→ Data to use
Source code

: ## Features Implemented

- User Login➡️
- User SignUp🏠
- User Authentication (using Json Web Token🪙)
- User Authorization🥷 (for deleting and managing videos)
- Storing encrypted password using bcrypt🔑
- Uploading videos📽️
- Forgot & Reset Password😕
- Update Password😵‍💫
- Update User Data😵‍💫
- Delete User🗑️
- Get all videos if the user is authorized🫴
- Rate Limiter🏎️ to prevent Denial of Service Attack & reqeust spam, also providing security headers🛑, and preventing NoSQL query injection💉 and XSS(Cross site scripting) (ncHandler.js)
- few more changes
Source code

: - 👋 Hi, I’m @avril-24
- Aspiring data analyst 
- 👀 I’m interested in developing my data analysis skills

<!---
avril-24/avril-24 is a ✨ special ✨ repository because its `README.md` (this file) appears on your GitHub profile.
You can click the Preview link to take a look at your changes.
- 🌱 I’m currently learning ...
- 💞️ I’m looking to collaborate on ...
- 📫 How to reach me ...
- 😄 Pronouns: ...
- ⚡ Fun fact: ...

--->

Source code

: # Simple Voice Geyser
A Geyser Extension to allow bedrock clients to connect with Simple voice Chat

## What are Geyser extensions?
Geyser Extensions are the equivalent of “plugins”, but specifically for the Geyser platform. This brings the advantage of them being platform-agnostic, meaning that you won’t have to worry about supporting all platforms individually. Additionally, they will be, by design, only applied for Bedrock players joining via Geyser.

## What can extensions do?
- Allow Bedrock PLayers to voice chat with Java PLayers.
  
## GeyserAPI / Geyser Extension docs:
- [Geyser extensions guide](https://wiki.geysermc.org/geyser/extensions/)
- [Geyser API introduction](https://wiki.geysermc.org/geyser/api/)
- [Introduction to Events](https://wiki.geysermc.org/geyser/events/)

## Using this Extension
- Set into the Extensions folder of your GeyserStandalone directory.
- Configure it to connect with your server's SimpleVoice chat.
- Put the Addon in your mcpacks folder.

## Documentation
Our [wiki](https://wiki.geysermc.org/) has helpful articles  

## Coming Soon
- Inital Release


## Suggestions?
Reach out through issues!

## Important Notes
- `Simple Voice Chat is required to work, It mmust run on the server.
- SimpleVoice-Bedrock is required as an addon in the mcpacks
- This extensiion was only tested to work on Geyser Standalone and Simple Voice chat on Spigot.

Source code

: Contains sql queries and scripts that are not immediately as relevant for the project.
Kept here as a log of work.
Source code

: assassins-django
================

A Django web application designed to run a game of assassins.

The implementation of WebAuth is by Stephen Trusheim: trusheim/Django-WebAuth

...

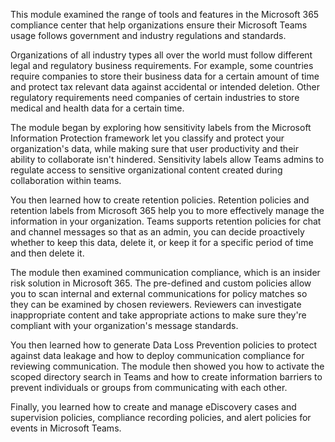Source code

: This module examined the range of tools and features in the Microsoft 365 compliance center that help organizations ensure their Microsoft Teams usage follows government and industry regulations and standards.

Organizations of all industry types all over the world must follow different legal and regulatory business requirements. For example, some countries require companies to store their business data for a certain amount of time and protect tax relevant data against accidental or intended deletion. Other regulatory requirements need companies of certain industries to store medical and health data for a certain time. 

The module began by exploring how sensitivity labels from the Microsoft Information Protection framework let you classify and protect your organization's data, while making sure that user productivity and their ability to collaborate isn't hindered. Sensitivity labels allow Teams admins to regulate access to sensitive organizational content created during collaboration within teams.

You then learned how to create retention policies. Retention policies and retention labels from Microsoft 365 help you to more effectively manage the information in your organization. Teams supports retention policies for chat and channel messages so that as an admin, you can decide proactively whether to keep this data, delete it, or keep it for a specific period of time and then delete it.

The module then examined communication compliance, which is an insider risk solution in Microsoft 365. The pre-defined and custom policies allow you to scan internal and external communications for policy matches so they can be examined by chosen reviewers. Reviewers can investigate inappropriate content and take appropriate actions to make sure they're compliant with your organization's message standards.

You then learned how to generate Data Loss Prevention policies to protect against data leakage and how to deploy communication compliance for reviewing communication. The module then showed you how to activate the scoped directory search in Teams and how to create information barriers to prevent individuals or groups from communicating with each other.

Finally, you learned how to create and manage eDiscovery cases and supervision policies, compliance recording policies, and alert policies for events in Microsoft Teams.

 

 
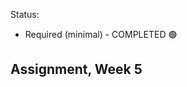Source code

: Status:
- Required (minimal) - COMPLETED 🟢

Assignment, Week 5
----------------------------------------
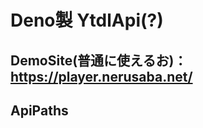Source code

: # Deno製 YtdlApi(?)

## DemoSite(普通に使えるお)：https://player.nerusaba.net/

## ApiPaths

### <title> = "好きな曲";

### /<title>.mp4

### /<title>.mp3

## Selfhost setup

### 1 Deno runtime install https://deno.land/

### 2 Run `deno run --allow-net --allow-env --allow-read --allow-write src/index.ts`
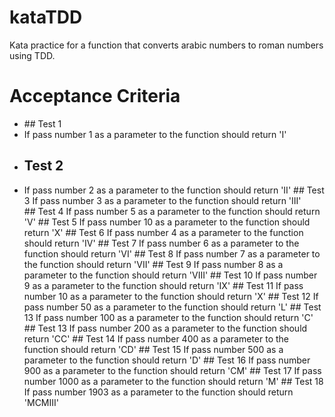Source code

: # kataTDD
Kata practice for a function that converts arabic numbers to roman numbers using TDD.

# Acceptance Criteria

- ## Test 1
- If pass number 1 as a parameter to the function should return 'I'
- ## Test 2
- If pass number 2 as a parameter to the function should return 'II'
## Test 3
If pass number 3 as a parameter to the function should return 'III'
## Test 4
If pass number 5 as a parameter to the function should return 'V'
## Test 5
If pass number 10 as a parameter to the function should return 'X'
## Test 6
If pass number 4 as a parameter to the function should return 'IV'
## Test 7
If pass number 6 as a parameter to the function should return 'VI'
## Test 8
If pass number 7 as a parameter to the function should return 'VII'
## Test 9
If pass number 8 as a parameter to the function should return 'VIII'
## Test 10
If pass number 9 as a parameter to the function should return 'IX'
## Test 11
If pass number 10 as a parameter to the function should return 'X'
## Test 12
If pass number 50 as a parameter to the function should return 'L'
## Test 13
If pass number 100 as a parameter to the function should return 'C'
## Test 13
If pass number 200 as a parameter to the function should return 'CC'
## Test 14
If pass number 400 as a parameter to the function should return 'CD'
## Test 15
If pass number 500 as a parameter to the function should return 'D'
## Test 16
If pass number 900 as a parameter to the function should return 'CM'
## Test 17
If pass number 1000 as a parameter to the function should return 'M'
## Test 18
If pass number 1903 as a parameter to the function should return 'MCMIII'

→ Instructions to follow
With the first line being the one containing "- ## Test 2" and the last line the one containing "If pass number 100 as", transcribe exactly the lines above that fall in that range.

→ The completed task
- ## Test 2
- If pass number 2 as a parameter to the function should return 'II'
## Test 3
If pass number 3 as a parameter to the function should return 'III'
## Test 4
If pass number 5 as a parameter to the function should return 'V'
## Test 5
If pass number 10 as a parameter to the function should return 'X'
## Test 6
If pass number 4 as a parameter to the function should return 'IV'
## Test 7
If pass number 6 as a parameter to the function should return 'VI'
## Test 8
If pass number 7 as a parameter to the function should return 'VII'
## Test 9
If pass number 8 as a parameter to the function should return 'VIII'
## Test 10
If pass number 9 as a parameter to the function should return 'IX'
## Test 11
If pass number 10 as a parameter to the function should return 'X'
## Test 12
If pass number 50 as a parameter to the function should return 'L'
## Test 13
If pass number 100 as a parameter to the function should return 'C'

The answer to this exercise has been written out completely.